Planning a Wholesale Orchard

Read about all the things you need to consider when planning a wholesale orchard, including tree density, rootstock, and variety vigor.

Modern Orchard Planning

The most important step in orchard establishment is “The Plan.” Profitable operations use varieties, rootstocks and planting densities to match the site, equipment and grower’s commitment.

Planting density and tree management have the greatest effect on an orchard’s efficiency. Density is the number of trees per unit of land (trees per acre). As density increases, so does the intensity of management. High density orchards (500+ trees/acre) on dwarf rootstocks require a high level of grower commitment, with a premium on timely tree training and pruning/water management.

Tree density should be designed to provide the maximum bearing capacity per acre with the least land waste. Trees should be spaced so that at maturity they will touch but not crowd, with space for machinery to move freely through the orchard.
The primary factors affecting mature tree size are variety vigor and rootstock size control. Other factors affecting mature size are climate, soil fertility, length of growing season, available water and light intensity.

Most of the orchard evolution from seedling to dwarf rootstocks has been linked to the financial benefits of high-density orchards. The precocity of dwarf rootstocks has brought orchards into production 3-5 years faster than semi-dwarfs, allowing a quicker return on capital investment. Increased tree density boosts returns per acre in the early years as well, because tree density is the single most important factor in early production.

Because choosing the proper rootstock and scion variety is key for desired density, the next sections will focus on how these variables affect the mature size of a tree and the planting density.

Tree Density Guide

Today, semi-dwarf orchards have densities of 123-311 trees per acre at spacings of 16' x 22' to 10' x 14'.

Dwarf orchards are planted with spacings as tight as 2' x 10', but more commonly 4' x 14' and up to 7' x 16' for densities of 388-777 trees per acre.

Standard orchards are no longer planted because they take too long to produce. Today, high density means more than 500 trees to the acre and will exceed 1000+ with multi-row systems.

Orchard Planning Formula

Orchard Planning Chart


Planning the Optimum-Density Orchard

Rootstock and variety vigor are important components of proper planting distances. Rootstocks have the most influence on tree size and growth characteristics, so rootstock choice should match with the variety to produce the desired mature tree size. The characteristics imparted to the mature tree should also match the management and training system used.

Semi-dwarf rootstocks with less size control (Bud. 118, M-7, M-106) are usually best adapted to free standing central leader trees spaced at lower densities (100-300 trees/acre). The more size controlling dwarf rootstocks (Bud. 9, M-9 and M-26) are best adapted to supported (staked or trellised) trees spaced at medium-to-high densities (300-1000+ trees/acre).

Although the rootstock will have the greatest influence on the mature tree size, genetic factors such as vigor, precocity and growth habit will also have an influence.. On the same clonal rootstock, the mature size of different varieties can vary as much as 30%. For this reason, the apple varieties sold by Stark Bro’s have each been placed in a Variety Vigor Category (VVC).

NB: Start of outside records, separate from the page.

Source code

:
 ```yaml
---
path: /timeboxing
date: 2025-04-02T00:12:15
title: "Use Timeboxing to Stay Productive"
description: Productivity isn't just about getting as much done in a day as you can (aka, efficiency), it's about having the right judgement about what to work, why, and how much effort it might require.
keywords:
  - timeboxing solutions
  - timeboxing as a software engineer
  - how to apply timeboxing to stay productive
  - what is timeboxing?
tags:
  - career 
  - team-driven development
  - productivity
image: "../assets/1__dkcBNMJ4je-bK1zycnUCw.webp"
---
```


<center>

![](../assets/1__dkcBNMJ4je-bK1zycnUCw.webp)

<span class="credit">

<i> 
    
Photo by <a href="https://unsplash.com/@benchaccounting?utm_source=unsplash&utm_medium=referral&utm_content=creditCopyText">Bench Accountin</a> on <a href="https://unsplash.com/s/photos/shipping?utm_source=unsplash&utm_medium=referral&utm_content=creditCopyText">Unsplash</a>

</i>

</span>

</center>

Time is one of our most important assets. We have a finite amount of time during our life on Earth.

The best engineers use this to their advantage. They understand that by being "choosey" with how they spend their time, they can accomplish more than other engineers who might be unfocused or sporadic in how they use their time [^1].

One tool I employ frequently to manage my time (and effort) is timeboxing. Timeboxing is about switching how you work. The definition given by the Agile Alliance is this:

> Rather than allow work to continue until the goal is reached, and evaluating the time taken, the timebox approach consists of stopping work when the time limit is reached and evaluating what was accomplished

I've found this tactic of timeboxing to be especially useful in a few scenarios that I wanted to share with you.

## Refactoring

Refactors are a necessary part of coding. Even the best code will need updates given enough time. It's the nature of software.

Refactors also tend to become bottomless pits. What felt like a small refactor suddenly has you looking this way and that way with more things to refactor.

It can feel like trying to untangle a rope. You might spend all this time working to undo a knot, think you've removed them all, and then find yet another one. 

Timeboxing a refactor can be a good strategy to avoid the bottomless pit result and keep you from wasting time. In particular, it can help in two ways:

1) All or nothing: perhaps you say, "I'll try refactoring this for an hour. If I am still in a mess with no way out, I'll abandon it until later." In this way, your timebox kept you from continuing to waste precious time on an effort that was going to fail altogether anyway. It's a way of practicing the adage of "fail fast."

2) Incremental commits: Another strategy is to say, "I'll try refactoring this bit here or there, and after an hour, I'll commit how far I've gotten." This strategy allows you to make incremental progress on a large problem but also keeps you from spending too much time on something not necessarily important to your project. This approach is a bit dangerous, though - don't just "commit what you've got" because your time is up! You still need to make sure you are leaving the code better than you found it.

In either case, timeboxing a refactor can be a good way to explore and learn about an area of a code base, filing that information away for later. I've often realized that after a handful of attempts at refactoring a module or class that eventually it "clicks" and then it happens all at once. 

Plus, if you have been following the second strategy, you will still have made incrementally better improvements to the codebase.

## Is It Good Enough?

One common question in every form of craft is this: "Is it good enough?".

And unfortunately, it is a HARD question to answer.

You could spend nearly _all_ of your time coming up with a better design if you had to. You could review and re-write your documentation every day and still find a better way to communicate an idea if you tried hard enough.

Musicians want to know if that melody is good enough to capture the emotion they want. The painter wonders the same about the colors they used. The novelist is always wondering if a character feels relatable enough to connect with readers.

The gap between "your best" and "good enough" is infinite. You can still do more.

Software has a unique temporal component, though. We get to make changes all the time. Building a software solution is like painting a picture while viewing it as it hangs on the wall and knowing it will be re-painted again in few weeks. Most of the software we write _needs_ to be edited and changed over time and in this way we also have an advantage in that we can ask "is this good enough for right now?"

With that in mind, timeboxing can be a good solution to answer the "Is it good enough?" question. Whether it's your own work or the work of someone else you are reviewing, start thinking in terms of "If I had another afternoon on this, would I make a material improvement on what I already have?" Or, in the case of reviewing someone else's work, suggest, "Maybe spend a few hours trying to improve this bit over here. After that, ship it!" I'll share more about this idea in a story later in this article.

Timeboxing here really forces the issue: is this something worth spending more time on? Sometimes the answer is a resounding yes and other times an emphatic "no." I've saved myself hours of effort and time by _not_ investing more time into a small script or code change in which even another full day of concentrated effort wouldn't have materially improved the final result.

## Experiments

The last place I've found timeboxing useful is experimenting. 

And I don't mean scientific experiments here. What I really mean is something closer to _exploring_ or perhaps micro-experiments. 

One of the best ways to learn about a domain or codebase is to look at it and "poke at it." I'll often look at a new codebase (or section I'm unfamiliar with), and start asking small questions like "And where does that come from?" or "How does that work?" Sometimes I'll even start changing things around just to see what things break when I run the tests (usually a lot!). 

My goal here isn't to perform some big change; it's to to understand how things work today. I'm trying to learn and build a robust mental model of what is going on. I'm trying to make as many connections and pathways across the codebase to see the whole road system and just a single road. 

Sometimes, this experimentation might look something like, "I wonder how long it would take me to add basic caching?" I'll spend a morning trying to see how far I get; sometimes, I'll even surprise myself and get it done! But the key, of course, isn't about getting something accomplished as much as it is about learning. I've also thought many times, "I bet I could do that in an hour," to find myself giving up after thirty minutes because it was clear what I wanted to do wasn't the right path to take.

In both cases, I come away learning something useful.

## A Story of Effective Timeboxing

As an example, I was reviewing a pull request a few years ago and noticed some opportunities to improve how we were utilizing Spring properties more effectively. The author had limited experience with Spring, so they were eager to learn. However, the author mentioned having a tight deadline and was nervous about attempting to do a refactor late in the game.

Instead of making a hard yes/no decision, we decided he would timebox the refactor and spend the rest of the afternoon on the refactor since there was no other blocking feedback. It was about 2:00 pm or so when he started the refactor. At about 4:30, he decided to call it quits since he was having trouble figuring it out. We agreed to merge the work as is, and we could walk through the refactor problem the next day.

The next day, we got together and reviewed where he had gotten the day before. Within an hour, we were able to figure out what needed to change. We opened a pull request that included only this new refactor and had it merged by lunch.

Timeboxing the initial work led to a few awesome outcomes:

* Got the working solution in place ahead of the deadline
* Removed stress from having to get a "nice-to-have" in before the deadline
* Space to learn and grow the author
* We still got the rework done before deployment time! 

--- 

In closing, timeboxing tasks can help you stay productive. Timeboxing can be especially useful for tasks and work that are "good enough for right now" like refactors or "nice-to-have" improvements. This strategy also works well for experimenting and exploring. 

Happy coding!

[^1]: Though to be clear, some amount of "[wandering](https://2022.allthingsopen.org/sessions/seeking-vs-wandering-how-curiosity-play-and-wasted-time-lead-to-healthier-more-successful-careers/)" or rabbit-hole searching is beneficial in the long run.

On any given rootstock, differences in mature tree size will vary with the VVC.

When varieties from different vigor categories are planted in the same orchard, it is important to consider these vigor differences, especially if choosing the closer of the recommended spacings. Adjusting the planting distances or selecting alternate rootstocks for chosen varieties may be advisable to compensate for the differences.

For example, a low vigor and a moderate vigor variety planted in the same orchard would require either different spacings (say 12' on the low vigor and 14' on the moderate vigor variety) or different rootstocks (say MM-111 on the low vigor and M-7 on the moderate vigor variety) with no change in spacing to yield equally per foot of row. If wider spacings are chosen compensation may not be necessary, but the lower vigor variety will take a few years longer to fill its space and some production will be sacrificed until it does.

Please keep in mind that these ratings are based on average variety and rootstock performance across different geographical regions. Some variations should be expected due to the tree’s individual
overall precocity, soil fertility, growing conditions and management.